Can you provide us with an overview of the quality of inventory in the automated channel?

Although there’s a lot of junk out there and everyone knows it, the good news is that there’s a great deal of good quality inventory out there as well. Again, it’s a matter of being able to find it. Sure, some brands will use scale inventory (i.e., ad networks and exchange-traded media) to subsidise direct premium buys to massively increase reach while dramatically lowering their overall CPM. With these dramatic benefits comes some compromise in overall quality, but this doesn’t mean brands need to risk being exposed—and in some cases overexposed—in poor online media environments.

Is Trust Metrics a contextual play for brands?

Yes and no. Yes, as in that Trust Metrics enables buyers and sellers of online media to rate content (and many other variables) in advance of the space around it being sold to brand advertisers.

What Trust Metrics is not in the business of doing is enabling buyers and sellers to target advertising on a “semantic” basis.

We’re also not in the contextual ad-targeting space — not in the way that it has become widely known over the past decade. Again, to be clear, the Trust Metrics service is always used in advance of buying or selling inventory.

You recently partnered with Infectious Media. Can you give us some insight into how it’s working out and what value Trust Metrics brings to this new relationship?

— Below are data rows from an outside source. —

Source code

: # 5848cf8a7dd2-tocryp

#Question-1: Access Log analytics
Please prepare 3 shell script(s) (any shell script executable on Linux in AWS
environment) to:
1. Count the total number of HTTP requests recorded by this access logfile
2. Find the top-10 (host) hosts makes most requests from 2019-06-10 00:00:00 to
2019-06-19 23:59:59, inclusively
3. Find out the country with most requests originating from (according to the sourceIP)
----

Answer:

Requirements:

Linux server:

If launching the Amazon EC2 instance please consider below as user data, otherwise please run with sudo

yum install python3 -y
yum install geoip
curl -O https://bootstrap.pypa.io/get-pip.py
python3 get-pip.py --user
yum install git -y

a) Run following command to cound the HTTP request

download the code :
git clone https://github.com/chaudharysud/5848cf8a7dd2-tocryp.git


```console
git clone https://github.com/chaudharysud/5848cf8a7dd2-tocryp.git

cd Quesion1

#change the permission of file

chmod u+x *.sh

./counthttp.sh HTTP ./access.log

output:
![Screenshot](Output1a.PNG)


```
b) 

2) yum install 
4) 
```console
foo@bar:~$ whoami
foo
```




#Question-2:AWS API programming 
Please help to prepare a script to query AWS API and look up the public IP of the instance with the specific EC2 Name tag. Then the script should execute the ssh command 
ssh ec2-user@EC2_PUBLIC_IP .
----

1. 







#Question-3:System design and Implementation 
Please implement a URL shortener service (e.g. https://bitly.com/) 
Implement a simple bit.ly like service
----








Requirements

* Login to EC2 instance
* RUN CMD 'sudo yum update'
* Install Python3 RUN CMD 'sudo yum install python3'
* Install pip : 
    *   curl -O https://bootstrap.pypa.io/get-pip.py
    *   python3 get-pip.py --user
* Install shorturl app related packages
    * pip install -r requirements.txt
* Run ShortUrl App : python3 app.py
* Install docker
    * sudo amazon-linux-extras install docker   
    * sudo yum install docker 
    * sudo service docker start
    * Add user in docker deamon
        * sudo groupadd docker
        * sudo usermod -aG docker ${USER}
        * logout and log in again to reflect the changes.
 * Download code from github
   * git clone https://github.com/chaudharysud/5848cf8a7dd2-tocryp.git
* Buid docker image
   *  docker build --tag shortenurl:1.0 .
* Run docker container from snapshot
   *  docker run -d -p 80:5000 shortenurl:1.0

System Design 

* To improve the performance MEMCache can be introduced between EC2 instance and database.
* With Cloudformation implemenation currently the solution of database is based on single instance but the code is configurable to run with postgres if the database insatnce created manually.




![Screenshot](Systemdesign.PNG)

It’s a new relationship and one we are very excited about. Infectious Media is seeing the same problems we are seeing, where brands are not actively investing in RTB. The team at Infectious — and hats off to them — saw an opportunity to put into play an innovative technology with the aim of growing its appeal and value to premium advertisers.

In terms of specifics, we recently developed custom ratings for Infectious, which are designed to serve European advertisers. They are going out in the market, using these customised ratings to generate more business. We’re also working closely with Invizua, a consultancy in London that is representing Trust Metrics in Europe.